Proposed reductions will be presented by Chancellor Ronnie Green to the Academic Planning Committee and the university in mid-November.
In September, Green presented to the APC – a university-wide group that formulates and recommends academic and planning goals and initiatives for the institution – a general framework and timeline for consideration of programmatic cuts and reallocations to close the budget gap.
Green said at a Sept. 6 town-hall gathering – and reiterated at his Sept. 19 State of the University address – that the university’s budget-reduction process would be necessary to address part of the overall expected budget deficit of $17 million in the current biennium. Since January, budget-response teams across the four-institution university system have identified $22 million in systemwide budget efficiencies, which represent about $11 million at Nebraska. That leaves the university to address about $6 million of additional cuts and reallocations beyond those systemwide proposals.
“To assure that we have some reinvestment ability and contingency against any additional potential cuts, I will be asking the APC to work with the administration to consider a total of $8.5 million in programmatic cuts and reallocations – about $6 million in shortfall plus 1 percent of the state appropriation base,” Green said in his annual address Sept. 19.
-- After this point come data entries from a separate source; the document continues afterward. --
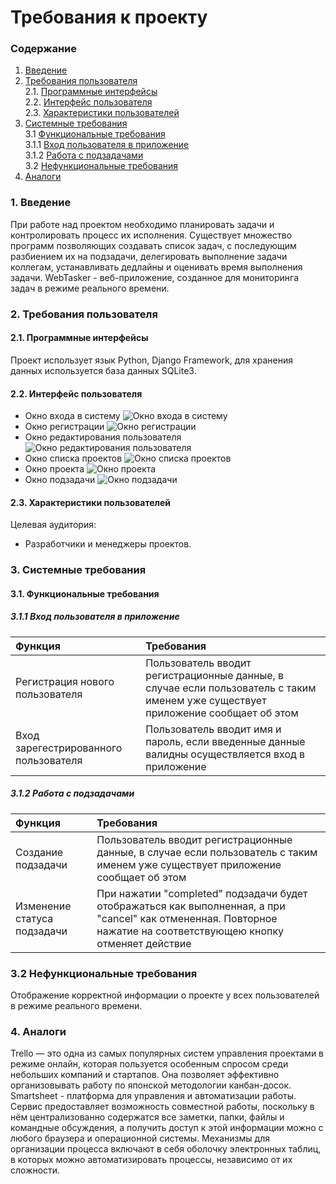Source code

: # Требования к проекту
### Содержание
1. [Введение](#1)
2. [Требования пользователя](#2) <br>
  2.1. [Программные интерфейсы](#2.1) <br>
  2.2. [Интерфейс пользователя](#2.2) <br>
  2.3. [Характеристики пользователей](#2.3) <br>
3. [Системные требования](#3) <br>
  3.1 [Функциональные требования](#3.1) <br>
      3.1.1 [Вход пользователя в приложение](#3.2.1) <br>
      3.1.2 [Работа с подзадачами](#3.1.2) <br>
  3.2 [Нефункциональные требования](#3.2) <br>
 4. [Аналоги](#4) <br>
 
 ### 1. Введение <a name="1"></a>
При работе над проектом необходимо планировать задачи и контролировать процесс их исполнения. Существует множество программ позволяющих создавать список задач, с последующим разбиением их на подзадачи, делегировать выполнение задачи коллегам, устанавливать дедлайны и оценивать время выполнения задачи. WebTasker - веб-приложение, созданное для мониторинга задач в режиме реального времени.

### 2. Требования пользователя <a name="2"></a>
#### 2.1. Программные интерфейсы <a name="2.1"></a>
Проект использует язык Python, Django Framework, для хранения данных используется база данных SQLite3.
#### 2.2. Интерфейс пользователя <a name="2.2"></a>
- Окно входа в систему
  ![Окно входа в систему](https://github.com/Dmitry720/WebTasker/blob/master/Documents/Requirements/Mockups/Login.png)
- Окно регистрации
  ![Окно регистрации](https://github.com/Dmitry720/WebTasker/blob/master/Documents/Requirements/Mockups/Registration.png)
- Окно редактирования пользователя
  ![Окно редактирования пользователя](https://github.com/Dmitry720/WebTasker/blob/master/Documents/Requirements/Mockups/Settings.png)
- Окно списка проектов
  ![Окно списка проектов](https://github.com/Dmitry720/WebTasker/blob/master/Documents/Requirements/Mockups/ProjectList.png)
- Окно проекта
  ![Окно проекта](https://github.com/Dmitry720/WebTasker/blob/master/Documents/Requirements/Mockups/Project.png)
- Окно подзадачи
  ![Окно подзадачи](https://github.com/Dmitry720/WebTasker/blob/master/Documents/Requirements/Mockups/Subtask.png)

#### 2.3. Характеристики пользователей <a name="2.3"></a>
Целевая аудитория:
* Разработчики и менеджеры проектов.

### 3. Системные требования <a name="3"></a>
#### 3.1. Функциональные требования <a name="3.1"></a>
##### 3.1.1 Вход пользователя в приложение

| Функция | Требования | 
|:---|:---|
| Регистрация нового пользователя | Пользователь вводит регистрационные данные, в случае если пользователь с таким именем уже существует приложение сообщает об этом |
| Вход зарегестрированного пользователя | Пользователь вводит имя и пароль, если введенные данные валидны осуществляется вход в приложение |

##### 3.1.2 Работа с подзадачами

| Функция | Требования | 
|:---|:---|
| Создание подзадачи | Пользователь вводит регистрационные данные, в случае если пользователь с таким именем уже существует приложение сообщает об этом |
| Изменение статуса подзадачи | При нажатии "completed" подзадачи будет отображаться как выполненная, а при "cancel" как отмененная. Повторное нажатие на соответствующею кнопку отменяет действие |

### 3.2 Нефункциональные требования <a name="3.2"></a>
Отображение корректной информации о проекте у всех пользователей в режиме реального времени.

### 4. Аналоги <a name="4"></a>
Trello — это одна из самых популярных систем управления проектами в режиме онлайн, которая пользуется особенным спросом среди небольших компаний и стартапов. Она позволяет эффективно организовывать работу по японской методологии канбан-досок.
Smartsheet - платформа для управления и автоматизации работы. Сервис предоставляет возможность совместной работы, поскольку в нём централизованно содержатся все заметки, папки, файлы и командные обсуждения, а получить доступ к этой информации можно с любого браузера и операционной системы. Механизмы для организации процесса включают в себя оболочку электронных таблиц, в которых можно автоматизировать процессы, независимо от их сложности.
Several steps have already been completed since Sept. 6, including the APC approving the proposed budget framework and timeline. The anticipated timeline for the remainder of the budget process is located here.
Additionally, because of the possibility that the university may experience an additional midyear rescission following last year’s $7.5 million, administrators have made the precautionary step of holding back 2 percent of the institution’s state appropriations in academic affairs and the Institute of Agriculture and Natural Resources.
Editor’s Note: This story has been updated to reflect changes to the anticipated timeline.